Start of Data to process

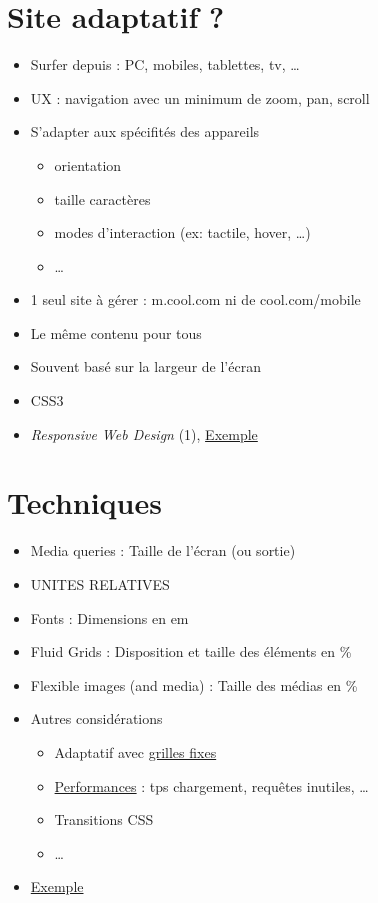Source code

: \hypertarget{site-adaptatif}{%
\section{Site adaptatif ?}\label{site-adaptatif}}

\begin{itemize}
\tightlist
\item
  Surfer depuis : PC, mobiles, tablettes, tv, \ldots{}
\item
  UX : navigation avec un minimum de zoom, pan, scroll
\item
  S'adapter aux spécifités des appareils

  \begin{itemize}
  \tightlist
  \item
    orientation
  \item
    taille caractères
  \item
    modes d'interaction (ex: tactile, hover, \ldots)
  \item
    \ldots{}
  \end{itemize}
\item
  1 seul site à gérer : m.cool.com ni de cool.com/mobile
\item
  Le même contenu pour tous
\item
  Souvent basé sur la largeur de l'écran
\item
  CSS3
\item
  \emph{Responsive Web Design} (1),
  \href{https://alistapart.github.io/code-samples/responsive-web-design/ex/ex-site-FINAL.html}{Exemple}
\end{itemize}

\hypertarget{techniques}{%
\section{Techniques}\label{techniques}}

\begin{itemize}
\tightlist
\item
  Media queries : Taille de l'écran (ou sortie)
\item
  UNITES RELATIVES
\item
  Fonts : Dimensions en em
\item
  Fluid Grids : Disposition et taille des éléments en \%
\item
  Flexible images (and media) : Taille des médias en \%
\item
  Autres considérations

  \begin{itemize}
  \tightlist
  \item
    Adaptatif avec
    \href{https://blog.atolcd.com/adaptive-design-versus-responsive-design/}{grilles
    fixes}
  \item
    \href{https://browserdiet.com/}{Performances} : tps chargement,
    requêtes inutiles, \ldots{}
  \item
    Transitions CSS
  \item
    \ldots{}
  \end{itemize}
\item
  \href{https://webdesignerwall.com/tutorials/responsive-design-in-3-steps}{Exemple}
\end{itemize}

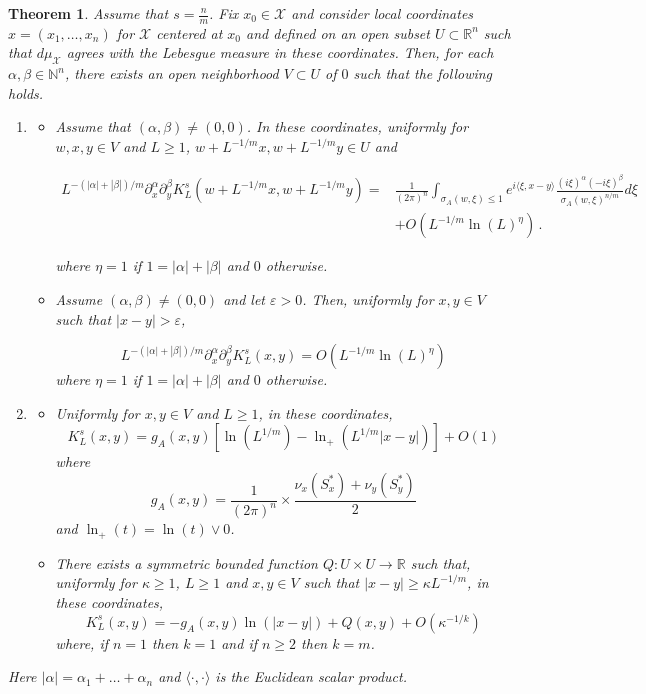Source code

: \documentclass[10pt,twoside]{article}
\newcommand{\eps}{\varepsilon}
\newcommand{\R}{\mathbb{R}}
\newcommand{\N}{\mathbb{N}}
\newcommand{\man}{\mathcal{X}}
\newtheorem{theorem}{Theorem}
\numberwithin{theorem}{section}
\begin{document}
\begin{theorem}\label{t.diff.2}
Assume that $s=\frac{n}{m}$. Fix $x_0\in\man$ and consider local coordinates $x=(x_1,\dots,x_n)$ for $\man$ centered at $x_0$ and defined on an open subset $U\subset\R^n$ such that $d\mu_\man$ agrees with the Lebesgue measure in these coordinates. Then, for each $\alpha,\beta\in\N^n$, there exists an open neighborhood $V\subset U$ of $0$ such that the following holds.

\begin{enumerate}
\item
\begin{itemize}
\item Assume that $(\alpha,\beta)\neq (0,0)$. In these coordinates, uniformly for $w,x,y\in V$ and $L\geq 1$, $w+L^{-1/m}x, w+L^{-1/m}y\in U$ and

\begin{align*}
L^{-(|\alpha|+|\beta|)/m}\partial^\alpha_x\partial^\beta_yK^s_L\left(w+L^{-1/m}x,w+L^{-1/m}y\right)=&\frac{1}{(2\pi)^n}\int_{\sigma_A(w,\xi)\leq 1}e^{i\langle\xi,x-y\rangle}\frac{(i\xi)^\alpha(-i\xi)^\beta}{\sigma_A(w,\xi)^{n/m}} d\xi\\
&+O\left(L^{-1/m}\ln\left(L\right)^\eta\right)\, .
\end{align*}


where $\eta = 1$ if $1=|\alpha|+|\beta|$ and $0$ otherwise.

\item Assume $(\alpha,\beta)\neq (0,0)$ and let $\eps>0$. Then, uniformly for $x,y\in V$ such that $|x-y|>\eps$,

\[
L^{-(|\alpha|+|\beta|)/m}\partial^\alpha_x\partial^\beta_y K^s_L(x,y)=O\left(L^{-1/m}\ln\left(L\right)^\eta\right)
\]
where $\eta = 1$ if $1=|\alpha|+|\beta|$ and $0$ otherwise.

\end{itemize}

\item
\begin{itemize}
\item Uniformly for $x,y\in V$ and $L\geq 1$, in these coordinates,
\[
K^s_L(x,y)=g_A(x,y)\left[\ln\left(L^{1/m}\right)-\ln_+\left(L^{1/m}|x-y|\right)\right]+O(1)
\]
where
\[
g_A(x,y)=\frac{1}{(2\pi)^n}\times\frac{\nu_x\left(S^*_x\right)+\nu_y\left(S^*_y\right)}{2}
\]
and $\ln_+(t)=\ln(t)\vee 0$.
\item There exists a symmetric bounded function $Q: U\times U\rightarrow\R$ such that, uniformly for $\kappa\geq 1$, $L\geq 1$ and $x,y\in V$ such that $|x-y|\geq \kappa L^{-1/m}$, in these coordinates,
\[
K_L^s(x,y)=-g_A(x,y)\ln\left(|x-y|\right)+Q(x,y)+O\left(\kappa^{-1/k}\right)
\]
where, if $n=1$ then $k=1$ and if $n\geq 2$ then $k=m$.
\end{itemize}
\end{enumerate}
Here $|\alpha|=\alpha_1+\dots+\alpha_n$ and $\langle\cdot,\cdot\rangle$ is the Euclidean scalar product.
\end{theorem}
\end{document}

End of Data to process

**Exercise instructions:** An exact restatement of the entries above is needed; no picture may appear in it.

**Reply:**
Source code

: \hypertarget{site-adaptatif}{%
\section{Site adaptatif ?}\label{site-adaptatif}}

\begin{itemize}
\tightlist
\item
  Surfer depuis : PC, mobiles, tablettes, tv, \ldots{}
\item
  UX : navigation avec un minimum de zoom, pan, scroll
\item
  S'adapter aux spécifités des appareils

  \begin{itemize}
  \tightlist
  \item
    orientation
  \item
    taille caractères
  \item
    modes d'interaction (ex: tactile, hover, \ldots)
  \item
    \ldots{}
  \end{itemize}
\item
  1 seul site à gérer : m.cool.com ni de cool.com/mobile
\item
  Le même contenu pour tous
\item
  Souvent basé sur la largeur de l'écran
\item
  CSS3
\item
  \emph{Responsive Web Design} (1),
  \href{https://alistapart.github.io/code-samples/responsive-web-design/ex/ex-site-FINAL.html}{Exemple}
\end{itemize}

\hypertarget{techniques}{%
\section{Techniques}\label{techniques}}

\begin{itemize}
\tightlist
\item
  Media queries : Taille de l'écran (ou sortie)
\item
  UNITES RELATIVES
\item
  Fonts : Dimensions en em
\item
  Fluid Grids : Disposition et taille des éléments en \%
\item
  Flexible images (and media) : Taille des médias en \%
\item
  Autres considérations

  \begin{itemize}
  \tightlist
  \item
    Adaptatif avec
    \href{https://blog.atolcd.com/adaptive-design-versus-responsive-design/}{grilles
    fixes}
  \item
    \href{https://browserdiet.com/}{Performances} : tps chargement,
    requêtes inutiles, \ldots{}
  \item
    Transitions CSS
  \item
    \ldots{}
  \end{itemize}
\item
  \href{https://webdesignerwall.com/tutorials/responsive-design-in-3-steps}{Exemple}
\end{itemize}

Source code

: \documentclass[10pt,twoside]{article}
\newcommand{\eps}{\varepsilon}
\newcommand{\R}{\mathbb{R}}
\newcommand{\N}{\mathbb{N}}
\newcommand{\man}{\mathcal{X}}
\newtheorem{theorem}{Theorem}
\numberwithin{theorem}{section}
\begin{document}
\begin{theorem}\label{t.diff.2}
Assume that $s=\frac{n}{m}$. Fix $x_0\in\man$ and consider local coordinates $x=(x_1,\dots,x_n)$ for $\man$ centered at $x_0$ and defined on an open subset $U\subset\R^n$ such that $d\mu_\man$ agrees with the Lebesgue measure in these coordinates. Then, for each $\alpha,\beta\in\N^n$, there exists an open neighborhood $V\subset U$ of $0$ such that the following holds.

\begin{enumerate}
\item
\begin{itemize}
\item Assume that $(\alpha,\beta)\neq (0,0)$. In these coordinates, uniformly for $w,x,y\in V$ and $L\geq 1$, $w+L^{-1/m}x, w+L^{-1/m}y\in U$ and

\begin{align*}
L^{-(|\alpha|+|\beta|)/m}\partial^\alpha_x\partial^\beta_yK^s_L\left(w+L^{-1/m}x,w+L^{-1/m}y\right)=&\frac{1}{(2\pi)^n}\int_{\sigma_A(w,\xi)\leq 1}e^{i\langle\xi,x-y\rangle}\frac{(i\xi)^\alpha(-i\xi)^\beta}{\sigma_A(w,\xi)^{n/m}} d\xi\\
&+O\left(L^{-1/m}\ln\left(L\right)^\eta\right)\, .
\end{align*}


where $\eta = 1$ if $1=|\alpha|+|\beta|$ and $0$ otherwise.

\item Assume $(\alpha,\beta)\neq (0,0)$ and let $\eps>0$. Then, uniformly for $x,y\in V$ such that $|x-y|>\eps$,

\[
L^{-(|\alpha|+|\beta|)/m}\partial^\alpha_x\partial^\beta_y K^s_L(x,y)=O\left(L^{-1/m}\ln\left(L\right)^\eta\right)
\]
where $\eta = 1$ if $1=|\alpha|+|\beta|$ and $0$ otherwise.

\end{itemize}

\item
\begin{itemize}
\item Uniformly for $x,y\in V$ and $L\geq 1$, in these coordinates,
\[
K^s_L(x,y)=g_A(x,y)\left[\ln\left(L^{1/m}\right)-\ln_+\left(L^{1/m}|x-y|\right)\right]+O(1)
\]
where
\[
g_A(x,y)=\frac{1}{(2\pi)^n}\times\frac{\nu_x\left(S^*_x\right)+\nu_y\left(S^*_y\right)}{2}
\]
and $\ln_+(t)=\ln(t)\vee 0$.
\item There exists a symmetric bounded function $Q: U\times U\rightarrow\R$ such that, uniformly for $\kappa\geq 1$, $L\geq 1$ and $x,y\in V$ such that $|x-y|\geq \kappa L^{-1/m}$, in these coordinates,
\[
K_L^s(x,y)=-g_A(x,y)\ln\left(|x-y|\right)+Q(x,y)+O\left(\kappa^{-1/k}\right)
\]
where, if $n=1$ then $k=1$ and if $n\geq 2$ then $k=m$.
\end{itemize}
\end{enumerate}
Here $|\alpha|=\alpha_1+\dots+\alpha_n$ and $\langle\cdot,\cdot\rangle$ is the Euclidean scalar product.
\end{theorem}
\end{document}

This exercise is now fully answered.